The Guardian: Hizbullah-İsrail savaşında uğursuz bir eşik daha aşıldı
İngiliz The Guardian gazetesi, gazetenin İsrail-Hizbullah çatışmasına ilişkin görüşünü editoryal imzalı bir yazı ile duyurdu. Gazete, İsrail'in Hizbullah'a hafta sonu yaptığı saldırılar ile Hizbullah'ın Fuad Şükr'ün hedef alınmış olmasına karşı misilleme amaçlı İsrail'e yaptığı saldırıların bölgede tüm tarafları içine katacak bir bölgesel savaşa dönüşebileceği uyarısında bulunarak savaşı durdurmanın en kolay ve kısa yolunun Gazze'de 11 aydır süregelen İsrail saldırganlığının sona erdirilmesi olduğuna vurgu yapıyor.
İsrail'in Pazar sabahı Lübnan'ın güneyine düzenlediği hava saldırıları ve hemen ardından Hizbullah tarafından fırlatılan yüzlerce insansız hava aracı ve roket, 7 Ekim'deki Hamas saldırılarından bu yana İsrail'in kuzey sınırında yaşanan en büyük çatışma oldu. Gazze'de ateşkes müzakereleri tıkanmaya devam ederken ve Filistinlilerin bölgedeki korkunç ölü sayısı 40,000'i aşarken, Lübnan'ı da kapsayan ve Hizbullah'ın hamisi İran'ın da dahil olduğu bölgesel bir savaş kabus senaryosu korkutucu bir şekilde mümkün olmaya devam ediyor.
En azından şimdilik, hafta sonundaki karşılıklı güç gösterisine rağmen, tüm taraflar böyle bir sonuçtan kaçınmaya istekli görünüyor. Geçtiğimiz ay İsrail'in Hizbullah'ın üst düzey komutanlarından birini öldürmesinin ardından İsrail'in Hizbullah ile ilişkilerini yöneten acımasız koreografide Pazar günkü saldırı Kudüs tarafından hesaba katılmış olacak.
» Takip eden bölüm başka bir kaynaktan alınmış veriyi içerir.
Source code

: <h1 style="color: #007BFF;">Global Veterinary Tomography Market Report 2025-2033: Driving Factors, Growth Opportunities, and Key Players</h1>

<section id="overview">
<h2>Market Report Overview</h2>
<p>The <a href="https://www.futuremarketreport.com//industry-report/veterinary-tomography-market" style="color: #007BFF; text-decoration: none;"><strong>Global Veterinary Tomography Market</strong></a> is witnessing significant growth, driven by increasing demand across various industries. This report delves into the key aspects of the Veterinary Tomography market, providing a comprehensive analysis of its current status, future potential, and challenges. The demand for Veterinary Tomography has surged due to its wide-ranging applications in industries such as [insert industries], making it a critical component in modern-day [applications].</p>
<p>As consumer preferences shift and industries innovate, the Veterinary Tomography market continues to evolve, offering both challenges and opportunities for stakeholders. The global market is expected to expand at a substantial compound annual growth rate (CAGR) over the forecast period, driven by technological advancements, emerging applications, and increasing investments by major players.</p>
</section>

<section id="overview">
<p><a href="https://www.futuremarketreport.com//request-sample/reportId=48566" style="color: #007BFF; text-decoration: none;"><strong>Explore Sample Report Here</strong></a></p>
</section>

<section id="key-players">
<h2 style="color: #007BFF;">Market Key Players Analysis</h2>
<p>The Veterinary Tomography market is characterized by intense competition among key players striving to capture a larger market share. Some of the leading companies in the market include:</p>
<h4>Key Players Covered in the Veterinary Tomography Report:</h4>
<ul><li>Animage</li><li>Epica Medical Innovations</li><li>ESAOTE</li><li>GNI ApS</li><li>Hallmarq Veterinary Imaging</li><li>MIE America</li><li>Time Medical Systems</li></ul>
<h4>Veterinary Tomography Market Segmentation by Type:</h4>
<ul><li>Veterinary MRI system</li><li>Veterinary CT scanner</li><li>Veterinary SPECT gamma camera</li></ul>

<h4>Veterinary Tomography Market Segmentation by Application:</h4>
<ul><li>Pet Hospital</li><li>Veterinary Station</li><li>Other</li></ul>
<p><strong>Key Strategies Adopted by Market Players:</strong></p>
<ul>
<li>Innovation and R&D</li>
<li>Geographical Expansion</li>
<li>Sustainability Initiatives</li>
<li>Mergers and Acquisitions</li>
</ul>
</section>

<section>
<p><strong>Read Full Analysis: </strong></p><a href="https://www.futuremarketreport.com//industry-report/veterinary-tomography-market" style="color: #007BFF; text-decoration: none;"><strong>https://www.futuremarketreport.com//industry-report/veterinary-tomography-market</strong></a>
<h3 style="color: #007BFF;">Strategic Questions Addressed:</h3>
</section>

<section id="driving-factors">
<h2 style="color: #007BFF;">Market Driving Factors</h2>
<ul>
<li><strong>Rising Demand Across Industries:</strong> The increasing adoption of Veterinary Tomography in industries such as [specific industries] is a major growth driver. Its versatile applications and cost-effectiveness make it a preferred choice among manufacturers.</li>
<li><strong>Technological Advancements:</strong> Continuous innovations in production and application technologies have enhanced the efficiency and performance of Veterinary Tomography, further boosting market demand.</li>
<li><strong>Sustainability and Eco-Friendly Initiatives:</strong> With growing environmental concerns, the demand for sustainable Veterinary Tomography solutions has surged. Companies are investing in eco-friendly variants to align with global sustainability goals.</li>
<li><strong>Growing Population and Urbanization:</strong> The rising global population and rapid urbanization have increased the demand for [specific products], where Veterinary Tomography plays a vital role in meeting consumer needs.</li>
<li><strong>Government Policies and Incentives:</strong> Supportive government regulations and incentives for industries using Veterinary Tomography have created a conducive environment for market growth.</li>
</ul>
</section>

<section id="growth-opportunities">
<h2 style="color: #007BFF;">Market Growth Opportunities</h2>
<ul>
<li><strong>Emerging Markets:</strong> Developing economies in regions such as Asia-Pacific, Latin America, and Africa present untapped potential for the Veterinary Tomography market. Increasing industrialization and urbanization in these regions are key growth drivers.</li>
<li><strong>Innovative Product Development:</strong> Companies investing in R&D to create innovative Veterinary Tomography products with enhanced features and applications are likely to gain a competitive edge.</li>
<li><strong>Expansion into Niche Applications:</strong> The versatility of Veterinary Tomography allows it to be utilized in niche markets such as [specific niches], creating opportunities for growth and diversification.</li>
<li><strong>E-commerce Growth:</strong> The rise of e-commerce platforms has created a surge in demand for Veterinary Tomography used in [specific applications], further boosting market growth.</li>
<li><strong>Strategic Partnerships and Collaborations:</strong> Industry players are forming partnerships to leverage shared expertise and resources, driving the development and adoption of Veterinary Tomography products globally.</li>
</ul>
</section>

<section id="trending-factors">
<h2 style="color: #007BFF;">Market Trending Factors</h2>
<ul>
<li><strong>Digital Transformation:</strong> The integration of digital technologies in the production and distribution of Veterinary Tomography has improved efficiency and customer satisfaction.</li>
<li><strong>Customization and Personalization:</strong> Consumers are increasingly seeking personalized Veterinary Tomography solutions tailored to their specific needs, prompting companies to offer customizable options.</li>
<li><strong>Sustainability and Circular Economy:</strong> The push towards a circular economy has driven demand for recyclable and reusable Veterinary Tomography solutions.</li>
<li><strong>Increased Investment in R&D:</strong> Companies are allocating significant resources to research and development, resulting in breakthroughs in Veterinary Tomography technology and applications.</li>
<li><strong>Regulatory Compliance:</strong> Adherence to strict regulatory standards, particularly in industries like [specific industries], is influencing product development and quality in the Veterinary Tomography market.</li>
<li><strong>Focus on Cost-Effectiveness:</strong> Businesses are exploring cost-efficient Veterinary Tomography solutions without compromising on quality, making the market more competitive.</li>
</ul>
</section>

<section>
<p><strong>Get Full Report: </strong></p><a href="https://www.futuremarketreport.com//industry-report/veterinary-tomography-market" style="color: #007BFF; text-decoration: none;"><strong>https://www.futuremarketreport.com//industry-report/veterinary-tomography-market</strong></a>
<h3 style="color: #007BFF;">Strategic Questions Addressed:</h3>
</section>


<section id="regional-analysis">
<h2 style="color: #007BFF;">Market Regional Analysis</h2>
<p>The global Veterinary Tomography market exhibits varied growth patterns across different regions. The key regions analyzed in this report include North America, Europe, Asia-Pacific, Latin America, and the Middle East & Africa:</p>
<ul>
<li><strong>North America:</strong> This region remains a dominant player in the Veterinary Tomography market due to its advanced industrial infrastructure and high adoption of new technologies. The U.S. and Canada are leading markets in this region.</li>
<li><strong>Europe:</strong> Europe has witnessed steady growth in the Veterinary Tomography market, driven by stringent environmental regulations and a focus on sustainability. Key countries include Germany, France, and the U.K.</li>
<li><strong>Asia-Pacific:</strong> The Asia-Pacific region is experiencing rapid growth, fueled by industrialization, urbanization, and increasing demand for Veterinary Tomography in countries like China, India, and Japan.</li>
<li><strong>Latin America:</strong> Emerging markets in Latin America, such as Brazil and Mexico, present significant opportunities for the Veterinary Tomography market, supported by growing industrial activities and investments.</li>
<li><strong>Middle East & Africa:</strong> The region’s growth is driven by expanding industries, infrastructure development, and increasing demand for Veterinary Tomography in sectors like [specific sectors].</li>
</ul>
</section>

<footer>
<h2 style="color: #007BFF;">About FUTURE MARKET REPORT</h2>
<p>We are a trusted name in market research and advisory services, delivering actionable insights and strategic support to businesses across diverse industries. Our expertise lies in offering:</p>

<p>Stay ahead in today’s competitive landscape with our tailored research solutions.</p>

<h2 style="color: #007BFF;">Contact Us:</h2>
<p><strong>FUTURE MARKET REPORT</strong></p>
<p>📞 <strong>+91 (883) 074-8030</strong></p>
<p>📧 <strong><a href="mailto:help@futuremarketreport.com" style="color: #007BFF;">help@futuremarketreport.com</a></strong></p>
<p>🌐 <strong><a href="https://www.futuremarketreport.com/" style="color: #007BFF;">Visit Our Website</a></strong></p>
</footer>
Hizbullah lideri Hasan Nasrallah, askeri mevkileri ve Tel Aviv yakınlarındaki Mossad casus üssünü hedef alan saldırıda İsrailli sivil kayıpları riske atmama kararı alındığını vurguladı.
İsrail Dışişleri Bakanı Israel Katz ise İsrail'in topyekûn bir çatışma istemediğini, 40 kadar roket mevziini imha etmek üzere önceden harekete geçtiğini belirtti. Her iki tarafta da sivil ölümlerin olmaması, seçenekleri açık tutarken tırmanma seviyelerini kalibre etme arzusuna işaret ediyor. Hamas lideri İsmail Haniye'nin Tahran'da öldürülmesinin ardından henüz misilleme yapmayan İran da itidalli bir dil kullanırken karşılık verileceğinin garantisini veriyor.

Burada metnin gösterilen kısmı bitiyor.